[Opening RECORD EXCERPTS section]

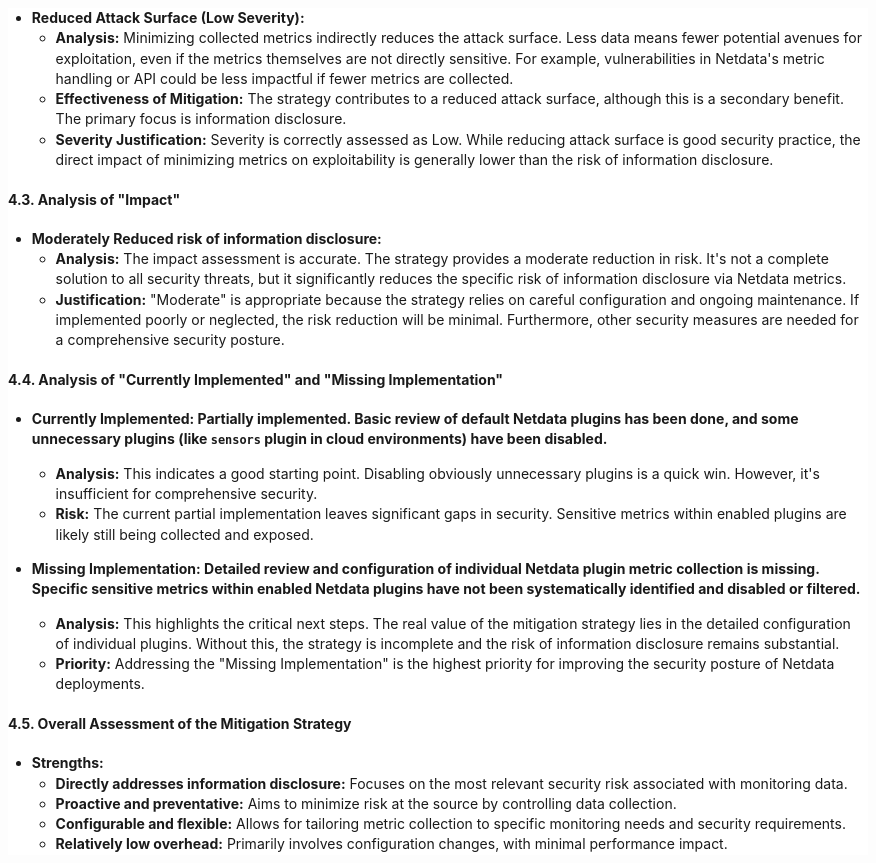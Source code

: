 * **Reduced Attack Surface (Low Severity):**
    * **Analysis:** Minimizing collected metrics indirectly reduces the attack surface.  Less data means fewer potential avenues for exploitation, even if the metrics themselves are not directly sensitive.  For example, vulnerabilities in Netdata's metric handling or API could be less impactful if fewer metrics are collected.
    * **Effectiveness of Mitigation:**  The strategy contributes to a reduced attack surface, although this is a secondary benefit. The primary focus is information disclosure.
    * **Severity Justification:** Severity is correctly assessed as Low.  While reducing attack surface is good security practice, the direct impact of minimizing metrics on exploitability is generally lower than the risk of information disclosure.

#### 4.3. Analysis of "Impact"

* **Moderately Reduced risk of information disclosure:**
    * **Analysis:** The impact assessment is accurate.  The strategy provides a moderate reduction in risk. It's not a complete solution to all security threats, but it significantly reduces the specific risk of information disclosure via Netdata metrics.
    * **Justification:** "Moderate" is appropriate because the strategy relies on careful configuration and ongoing maintenance.  If implemented poorly or neglected, the risk reduction will be minimal.  Furthermore, other security measures are needed for a comprehensive security posture.

#### 4.4. Analysis of "Currently Implemented" and "Missing Implementation"

* **Currently Implemented: Partially implemented. Basic review of default Netdata plugins has been done, and some unnecessary plugins (like `sensors` plugin in cloud environments) have been disabled.**
    * **Analysis:**  This indicates a good starting point. Disabling obviously unnecessary plugins is a quick win. However, it's insufficient for comprehensive security.
    * **Risk:**  The current partial implementation leaves significant gaps in security. Sensitive metrics within enabled plugins are likely still being collected and exposed.

* **Missing Implementation: Detailed review and configuration of individual Netdata plugin metric collection is missing. Specific sensitive metrics within enabled Netdata plugins have not been systematically identified and disabled or filtered.**
    * **Analysis:** This highlights the critical next steps.  The real value of the mitigation strategy lies in the detailed configuration of individual plugins.  Without this, the strategy is incomplete and the risk of information disclosure remains substantial.
    * **Priority:** Addressing the "Missing Implementation" is the highest priority for improving the security posture of Netdata deployments.

#### 4.5. Overall Assessment of the Mitigation Strategy

* **Strengths:**
    * **Directly addresses information disclosure:**  Focuses on the most relevant security risk associated with monitoring data.
    * **Proactive and preventative:**  Aims to minimize risk at the source by controlling data collection.
    * **Configurable and flexible:**  Allows for tailoring metric collection to specific monitoring needs and security requirements.
    * **Relatively low overhead:**  Primarily involves configuration changes, with minimal performance impact.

[Closing RECORD EXCERPTS section]

Retype, exactly and in full, the lines above from the one containing "disabled or filtered.**" through the one containing "disclosure remains substantial.".

» **TASK RESULT**
* **Missing Implementation: Detailed review and configuration of individual Netdata plugin metric collection is missing. Specific sensitive metrics within enabled Netdata plugins have not been systematically identified and disabled or filtered.**
    * **Analysis:** This highlights the critical next steps.  The real value of the mitigation strategy lies in the detailed configuration of individual plugins.  Without this, the strategy is incomplete and the risk of information disclosure remains substantial.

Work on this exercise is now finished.